I can recall a particular project I was supporting that, during one meeting, I suddenly became very confused about the proposed solutions and direction we would be taking. Interrupting, I asked if we could spend some time working backward from those solutions/countermeasures to where we believed the problem resided.  As it happened, we were going to be doing a lot of "good stuff" but it seemed to have little direct effect on what we believed was the root of the problem.  This next suggestion might be safer to conduct as a thought experiment rather than live, but ...  Imagine you are in a meeting to brainstorm, root cause analyze or problem solve. What if everyone stopped and wrote down the problem they were trying to solving? What are the chances we would arrive at the same statement?

While one of the most basic concepts of continuous improvement, the development of a problem statement is one of the, if not the most, crucial elements to a successful project.  To be able to state the problem we first need to understand the problem and get others to understand the problem the same way.  This requirement to 'clarify the problem' is the first step of tradition eight step problem solving.  One attribute that must be present to illustrate a problem is a gap in performance.  Either the performance has degraded and we desire to return it to it's past glory (or baseline).  Or, we define an objective from benchmarking or strategy to strive for that is a gap between our current state and the desired future state.  In both scenarios, the problem can now be quantified and clearly depicted/communicated as a gap between our current performance and desired performance.  Keeping our mind on that gap allows us stay focused through root cause analysis and countermeasures. 

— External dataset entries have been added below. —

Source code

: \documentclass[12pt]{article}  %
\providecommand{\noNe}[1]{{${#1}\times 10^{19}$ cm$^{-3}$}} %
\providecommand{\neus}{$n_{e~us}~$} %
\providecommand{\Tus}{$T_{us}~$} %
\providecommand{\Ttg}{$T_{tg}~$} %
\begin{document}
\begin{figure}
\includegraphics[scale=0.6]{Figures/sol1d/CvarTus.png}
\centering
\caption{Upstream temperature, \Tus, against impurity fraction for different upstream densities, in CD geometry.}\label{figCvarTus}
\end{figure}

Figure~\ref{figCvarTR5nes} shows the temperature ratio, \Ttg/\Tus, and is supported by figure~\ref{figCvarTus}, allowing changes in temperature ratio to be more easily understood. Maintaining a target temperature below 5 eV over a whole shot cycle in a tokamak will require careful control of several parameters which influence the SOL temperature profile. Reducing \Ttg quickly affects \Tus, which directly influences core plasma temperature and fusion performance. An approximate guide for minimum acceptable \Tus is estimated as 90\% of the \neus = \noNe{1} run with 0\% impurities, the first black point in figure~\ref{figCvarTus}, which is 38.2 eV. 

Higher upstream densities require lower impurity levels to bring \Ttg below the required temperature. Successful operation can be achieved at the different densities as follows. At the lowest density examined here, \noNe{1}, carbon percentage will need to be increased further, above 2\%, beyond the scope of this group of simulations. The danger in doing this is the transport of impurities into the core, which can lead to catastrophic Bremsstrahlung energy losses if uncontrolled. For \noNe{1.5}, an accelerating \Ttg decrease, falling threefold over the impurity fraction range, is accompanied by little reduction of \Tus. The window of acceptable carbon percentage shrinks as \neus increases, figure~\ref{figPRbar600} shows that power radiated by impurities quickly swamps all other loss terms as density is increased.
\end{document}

A defined problem statement seems pretty basic a concept, and it is.  Yet, with many continuous improvement concepts, it is not the concepts that are complex ... it is putting them into practice in the real-world that is.  But that should not dissuade us from best-practice, because as Charles Kettering once said "A problem well stated is a problem half-solved."

What I have experienced, it that too many quickly seek the primary factor, and not the other potential causes that could have created the primary factor. In todays world of manufacturing and servicing, it is a combination of electrical, mechanical and include hydraulics or pneumatics. And one should not discount the human factor as well.